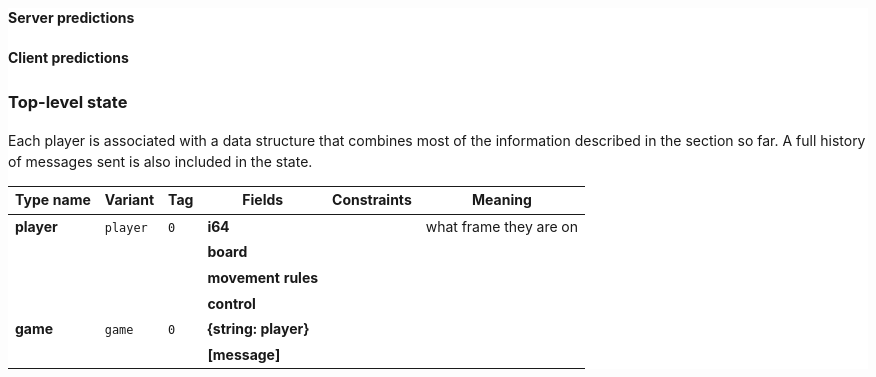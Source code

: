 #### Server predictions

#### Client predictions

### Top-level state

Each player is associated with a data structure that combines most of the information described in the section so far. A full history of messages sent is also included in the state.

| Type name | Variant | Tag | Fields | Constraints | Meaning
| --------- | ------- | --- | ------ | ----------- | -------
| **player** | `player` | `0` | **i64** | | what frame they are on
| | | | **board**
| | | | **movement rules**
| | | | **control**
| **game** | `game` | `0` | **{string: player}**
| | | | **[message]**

▸ **Work to be completed**: Reproduce only the lines from the first line of the entries through the line containing "### Top-level state", exactly and with both ends kept. Omit the pictures.

▸ **Result for this task**:
Source code

: #### Server predictions

#### Client predictions

### Top-level state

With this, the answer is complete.